Exercise goal:
No pictures go into the copy. Write out every line below exactly.

(Plain-text document sources)
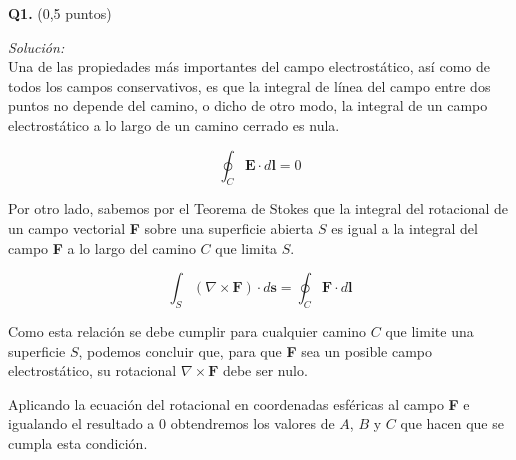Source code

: \textbf{Q1.} (0,5 puntos)


\vspace{20px}
\textit{Solución:}
\\

Una de las propiedades más importantes del campo electrostático, así como de todos los campos conservativos,
es que la integral de línea del campo entre dos puntos no depende del camino, o dicho de otro modo, la
integral de un campo electrostático a lo largo de un camino cerrado es nula.

\begin{equation*}
    \oint_{C} \textbf{E} \cdot d\textbf{l} = 0
\end{equation*}

Por otro lado, sabemos por el Teorema de Stokes que la integral del rotacional de un campo vectorial \textbf{F}
sobre una superficie abierta
$S$ es igual a la integral del campo \textbf{F} a lo largo del camino $C$ que limita $S$.

\begin{equation*}
    \int_{S} (\nabla \times \textbf{F}) \cdot d\textbf{s} = \oint_{C} \textbf{F} \cdot d\textbf{l}
\end{equation*}

Como esta relación se debe cumplir para cualquier camino $C$ que limite una superficie $S$, podemos concluir que, para que
\textbf{F} sea un posible campo electrostático, su
rotacional $\nabla \times \textbf{F}$ debe ser nulo.

Aplicando la ecuación del rotacional en coordenadas esféricas al campo \textbf{F} e igualando el resultado a 0 obtendremos los valores de
$A$, $B$ y $C$ que hacen que se cumpla esta condición.

\renewcommand{\arraystretch}{1.2}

Answer space:
Source code

: \textbf{Q1.} (0,5 puntos)


\vspace{20px}
\textit{Solución:}
\\

Una de las propiedades más importantes del campo electrostático, así como de todos los campos conservativos,
es que la integral de línea del campo entre dos puntos no depende del camino, o dicho de otro modo, la
integral de un campo electrostático a lo largo de un camino cerrado es nula.

\begin{equation*}
    \oint_{C} \textbf{E} \cdot d\textbf{l} = 0
\end{equation*}

Por otro lado, sabemos por el Teorema de Stokes que la integral del rotacional de un campo vectorial \textbf{F}
sobre una superficie abierta
$S$ es igual a la integral del campo \textbf{F} a lo largo del camino $C$ que limita $S$.

\begin{equation*}
    \int_{S} (\nabla \times \textbf{F}) \cdot d\textbf{s} = \oint_{C} \textbf{F} \cdot d\textbf{l}
\end{equation*}

Como esta relación se debe cumplir para cualquier camino $C$ que limite una superficie $S$, podemos concluir que, para que
\textbf{F} sea un posible campo electrostático, su
rotacional $\nabla \times \textbf{F}$ debe ser nulo.

Aplicando la ecuación del rotacional en coordenadas esféricas al campo \textbf{F} e igualando el resultado a 0 obtendremos los valores de
$A$, $B$ y $C$ que hacen que se cumpla esta condición.

\renewcommand{\arraystretch}{1.2}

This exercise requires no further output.